What the exercise asks:
Search the records below for the word "citep". Copy each line where it occurs.

Stored items:
────────────────────

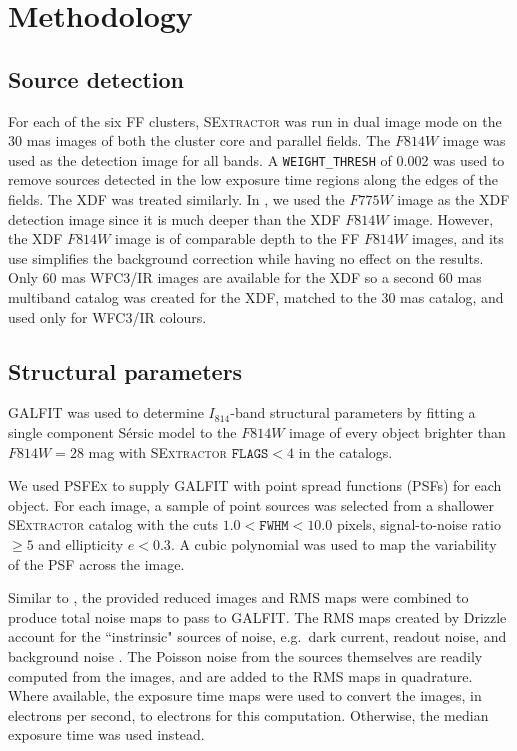 \documentclass[iop,tighten,twocolumn,apj,floatfix]{emulateapj}
\begin{document}
\section{Methodology}\label{sec:methodology}

\subsection{Source detection}

For each of the six FF clusters, \textsc{SExtractor} \citep{bertin1996} was run
in dual image mode on the 30 mas images of both the cluster core and parallel
fields. The $F814W$ image was used as the detection image for all bands.
A \texttt{WEIGHT\_THRESH} of 0.002 was used to remove sources detected in the
low exposure time regions along the edges of the fields.
The XDF was treated similarly.
In \cite{janssens2017}, we used the $F775W$ image as the XDF detection image
since it is much deeper than the XDF $F814W$ image. However, the XDF $F814W$ image
is of comparable depth to the FF $F814W$ images, and its use simplifies the
background correction while having no effect on the results.
Only 60 mas WFC3/IR images are available for the XDF so a second 60 mas multiband
catalog was created for the XDF, matched to the 30 mas catalog, and used only
for WFC3/IR colours.

\subsection{Structural parameters}\label{sec:galfit}

GALFIT \citep{peng2002} was used to determine $I_{814}$-band structural parameters
by fitting a single component S\'{e}rsic model to the $F814W$ image of every
object brighter than $F814W = 28$ mag with \textsc{SExtractor} $\mathtt{FLAGS}
< 4$ in the catalogs.

We used \textsc{PSFEx} \citep{bertin2011} to supply GALFIT with point spread
functions (PSFs) for each object. For each image, a sample of point sources
was selected from a shallower \textsc{SExtractor} catalog with the cuts $1.0 <
\mathtt{FWHM} < 10.0$ pixels, signal-to-noise ratio $\geq 5$ and ellipticity $e < 0.3$.
A cubic polynomial was used to map the variability of the PSF across the
image.

Similar to \cite{vanderwel2012}, the provided reduced images and RMS maps were
combined to produce total noise maps to pass to GALFIT. The RMS maps created
by Drizzle account for the ``instrinsic" sources of noise, e.g.\ dark current,
readout noise, and background noise \citep{koekemoer2011}. The Poisson noise
from the sources themselves are readily computed from the images, and are
added to the RMS maps in quadrature.  Where available, the exposure time maps
were used to convert the images, in electrons per second, to electrons for
this computation. Otherwise, the median exposure time was used instead.
\end{document}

────────────────────

Result of this exercise:
For each of the six FF clusters, \textsc{SExtractor} \citep{bertin1996} was run
GALFIT \citep{peng2002} was used to determine $I_{814}$-band structural parameters
We used \textsc{PSFEx} \citep{bertin2011} to supply GALFIT with point spread
readout noise, and background noise \citep{koekemoer2011}. The Poisson noise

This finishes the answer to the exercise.